A return to a budget surplus in 2019-20 (a pre-election year) will pressure on Ben Wyatt to loosen the purse strings. Photo: Gabriel Oliveira

Curbing wild election promises

Friday, 14 December, 2018 - 11:26

Opinion: With the government seemingly on track to delivery a budget surplus, one key aspect of the Langoulant review is worth another look.

Mark McGowan’s promise that the state budget will return to surplus in 2019-20, a year earlier than anticipated, is based on a combination of good management and good luck. 

It also reflects a clear improvement in Western Australia’s economic outlook.

Confidence is returning. The challenge now is to make the most of the improved financial position.

The speed of the financial turnaround has been almost as rapid as the collapse in revenue that preceded it, starting in 2013 due to the slump in commodity prices and WA’s slashed GST reimbursements.

The McGowan government inherited a record budget deficit, and state debt, in 2017. While its remedial action plan, including a savage wages policy and public service redundancies, and a better GST deal courtesy of Prime Minister Scott Morrison, have transformed the budget position, reversing the burgeoning net debt is akin to turning around a big ocean liner.

Latest estimates have net debt at $35 billion, compared with the budget forecast for this year of $39.1 billion. The rate of increase has slowed, but the government is still spending more than $1 billion annually in ‘dead’ money to service the debt.

Mr McGowan was obviously very chuffed when he outlined the improving financial position to 750 guests at the recent Committee for Economic Development of Australia ‘State of the State’ lunch. It’s a good result. The fact that public sector unions have copped the tough wages policy reflects credit on them, too.  But watch out for the quid pro quo.

The premier could have gone a step further and urged Western Australians, based on this newfound confidence, to go out and spend up big for Christmas. After all, new projects worth $95 billion are underway or likely in WA (see page 4), and farmers are anticipating a bumper harvest.

Christmas spending could indeed be strong, but it won’t be helped by the head-in-the-sand decision to cut back on the extra trading hours that retailers will enjoy before the holiday break. Last year the government simply duplicated the extra hours it inherited from the Barnett government. This year it surprisingly reduced the extra shopping opportunities, sending all the wrong signals to Christmas shoppers.

Extra hours make for more relaxed and convenient shopping and accommodate the tourist market, which the state is desperate to grow, when consumers are ready to spend. They also provide holiday job opportunities for casual workers such as high school and tertiary students, and retailers are better able to counter the increasing trend to online shopping.

It beggars belief that the Shop Distributive and Allied Employees Union would pressure the government to cut back on extra Christmas hours in such circumstances. Obviously early starts and late finishes can be inconvenient for some permanent staff (read ‘union members’), but surely such issues can be worked around.

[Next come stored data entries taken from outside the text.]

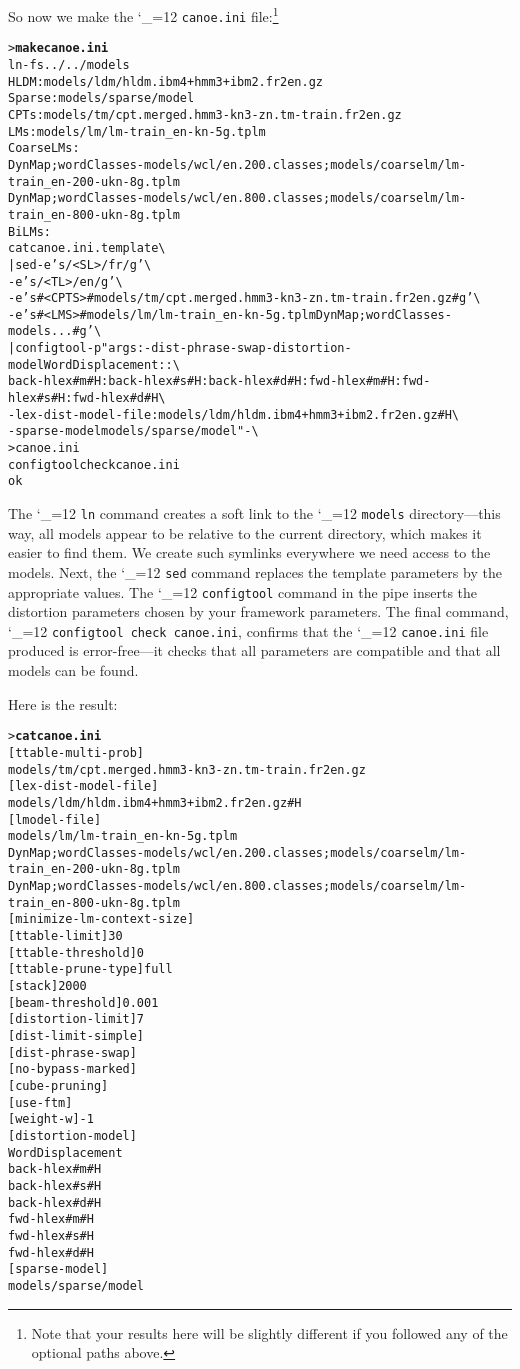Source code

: \documentclass[11pt,letterpaper]{article}
\newcommand{\bs}{\textbackslash{}}
\def\code{\begingroup\catcode`\_=12 \codex}
\newcommand{\codex}[1]{\texttt{#1}\endgroup}
\begin{document}
So now we make the \code{canoe.ini} file:\footnote{Note that your results here
will be slightly different if you followed any of the optional paths above.}
\begin{small}
\begin{alltt}
   > \textbf{make canoe.ini}
   ln -fs ../../models
   HLDM: models/ldm/hldm.ibm4+hmm3+ibm2.fr2en.gz
   Sparse: models/sparse/model
   CPTs: models/tm/cpt.merged.hmm3-kn3-zn.tm-train.fr2en.gz
   LMs: models/lm/lm-train_en-kn-5g.tplm
   Coarse LMs:
      DynMap;wordClasses-models/wcl/en.200.classes;models/coarselm/lm-train_en-200-ukn-8g.tplm
      DynMap;wordClasses-models/wcl/en.800.classes;models/coarselm/lm-train_en-800-ukn-8g.tplm  
   BiLMs:
   cat canoe.ini.template \bs
      | sed -e 's/<SL>/fr/g' \bs
            -e 's/<TL>/en/g' \bs
            -e 's#<CPTS>#models/tm/cpt.merged.hmm3-kn3-zn.tm-train.fr2en.gz#g' \bs
            -e 's#<LMS>#models/lm/lm-train_en-kn-5g.tplm DynMap;wordClasses-models...#g' \bs
      | configtool -p "args: -dist-phrase-swap -distortion-model WordDisplacement::\bs
        back-hlex#m#H:back-hlex#s#H:back-hlex#d#H:fwd-hlex#m#H:fwd-hlex#s#H:fwd-hlex#d#H \bs
        -lex-dist-model-file :models/ldm/hldm.ibm4+hmm3+ibm2.fr2en.gz#H \bs
        -sparse-model models/sparse/model " - \bs
      > canoe.ini
   configtool check canoe.ini
   ok
\end{alltt}
\end{small}
The \code{ln} command creates a soft link to the \code{models} directory---this way, all
models appear to be relative to the current directory, which makes it easier to
find them.  We create such symlinks everywhere we need access to the models.
Next, the \code{sed} command replaces the template parameters by the appropriate
values.  The \code{configtool} command in the pipe inserts the distortion parameters
chosen by your framework parameters.  The final command, \code{configtool check
canoe.ini}, confirms that the \code{canoe.ini} file produced is error-free---it
checks that all parameters are compatible and that all models can be found.

Here is the result:
\begin{small}
\begin{alltt}
   > \textbf{cat canoe.ini}
   [ttable-multi-prob]
      models/tm/cpt.merged.hmm3-kn3-zn.tm-train.fr2en.gz
   [lex-dist-model-file]
      models/ldm/hldm.ibm4+hmm3+ibm2.fr2en.gz#H
   [lmodel-file]
      models/lm/lm-train_en-kn-5g.tplm
      DynMap;wordClasses-models/wcl/en.200.classes;models/coarselm/lm-train_en-200-ukn-8g.tplm
      DynMap;wordClasses-models/wcl/en.800.classes;models/coarselm/lm-train_en-800-ukn-8g.tplm
   [minimize-lm-context-size]
   [ttable-limit] 30
   [ttable-threshold] 0
   [ttable-prune-type] full
   [stack] 2000
   [beam-threshold] 0.001
   [distortion-limit] 7
   [dist-limit-simple]
   [dist-phrase-swap]
   [no-bypass-marked]
   [cube-pruning]
   [use-ftm]
   [weight-w] -1
   [distortion-model]
      WordDisplacement
      back-hlex#m#H
      back-hlex#s#H
      back-hlex#d#H
      fwd-hlex#m#H
      fwd-hlex#s#H
      fwd-hlex#d#H
   [sparse-model]
      models/sparse/model
\end{alltt}
\end{small}
\end{document}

The risk for the union, and its members, is if more customers switch to online shopping as a result.

The return to budget surplus in 2019-20 – a pre-election year – will lead to pressure on Mr McGowan and Treasurer Ben Wyatt to loosen the purse strings. Ministers will be seeking election campaign sweeteners in their portfolios as a reward for the years of austerity.

Fair enough, but this is where an independent Parliamentary Budget Office would be valuable. As recommended in the Langoulant review of spending programs earlier this year, it would promote transparency in assessing the true cost of election promises by all parties.

In the 1980s, calls for open government from opposition parties were all the rage. Once in government, the same parties usually found openness a bridge too far.

Consequently, disputes over the cost of election promises have become an established, and time wasting, feature of election campaigns. Witness previous arguments over the cost of the proposed Ellenbrook rail line and the merits of the Metronet (Labor) and Max light rail (Liberal) promises.

Mr McGowan baulked at accepting the recommendation for a budget office earlier this year, when cutting costs was pre-eminent in the government’s thinking. 

But with a return to budget surpluses just around the corner, a modest investment in the office now could save millions of dollars from poorly thought-out promises down the track – a dividend well worth considering.